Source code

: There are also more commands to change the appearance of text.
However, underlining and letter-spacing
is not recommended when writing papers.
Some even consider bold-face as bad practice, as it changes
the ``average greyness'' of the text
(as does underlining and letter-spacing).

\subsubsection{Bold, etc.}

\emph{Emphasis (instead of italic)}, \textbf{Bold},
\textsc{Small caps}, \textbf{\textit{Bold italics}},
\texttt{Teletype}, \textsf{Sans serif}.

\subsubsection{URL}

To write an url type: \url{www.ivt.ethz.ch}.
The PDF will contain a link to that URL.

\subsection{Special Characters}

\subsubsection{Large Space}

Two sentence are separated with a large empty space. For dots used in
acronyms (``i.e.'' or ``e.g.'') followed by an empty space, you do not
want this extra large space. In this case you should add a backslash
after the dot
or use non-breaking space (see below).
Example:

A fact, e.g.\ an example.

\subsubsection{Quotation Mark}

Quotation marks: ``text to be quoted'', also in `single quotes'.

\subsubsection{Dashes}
========
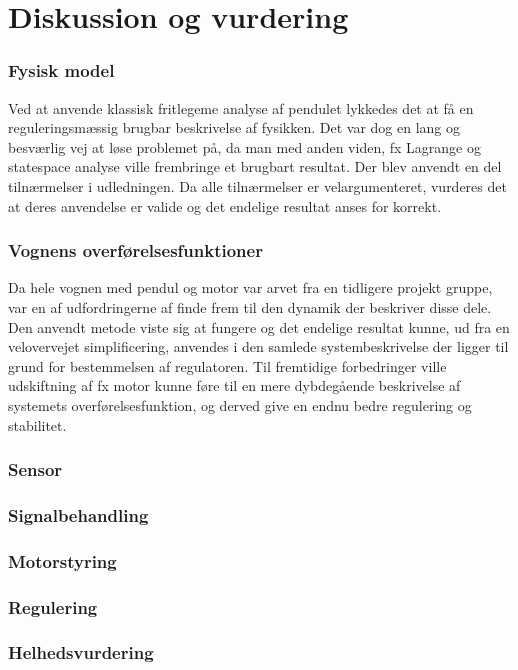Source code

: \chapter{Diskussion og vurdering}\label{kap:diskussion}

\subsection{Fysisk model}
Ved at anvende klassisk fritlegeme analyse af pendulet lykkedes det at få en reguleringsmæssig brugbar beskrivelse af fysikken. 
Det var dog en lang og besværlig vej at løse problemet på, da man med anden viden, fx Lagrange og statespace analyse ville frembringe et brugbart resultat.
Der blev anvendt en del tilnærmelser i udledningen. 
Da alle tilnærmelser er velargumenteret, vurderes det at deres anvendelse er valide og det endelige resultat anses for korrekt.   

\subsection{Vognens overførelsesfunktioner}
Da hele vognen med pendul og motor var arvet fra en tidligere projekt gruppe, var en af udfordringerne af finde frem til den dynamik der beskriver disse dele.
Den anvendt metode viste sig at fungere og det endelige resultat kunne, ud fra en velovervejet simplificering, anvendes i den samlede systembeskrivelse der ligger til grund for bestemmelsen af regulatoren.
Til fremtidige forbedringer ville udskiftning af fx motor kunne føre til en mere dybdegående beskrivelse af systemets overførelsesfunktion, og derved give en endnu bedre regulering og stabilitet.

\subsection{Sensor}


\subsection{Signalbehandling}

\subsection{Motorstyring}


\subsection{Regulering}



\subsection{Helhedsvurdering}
========
- _Required work_:
Tally the lines of the listing above that include the word "subsubsection". Answer with the number alone.

- _Expected output_:
5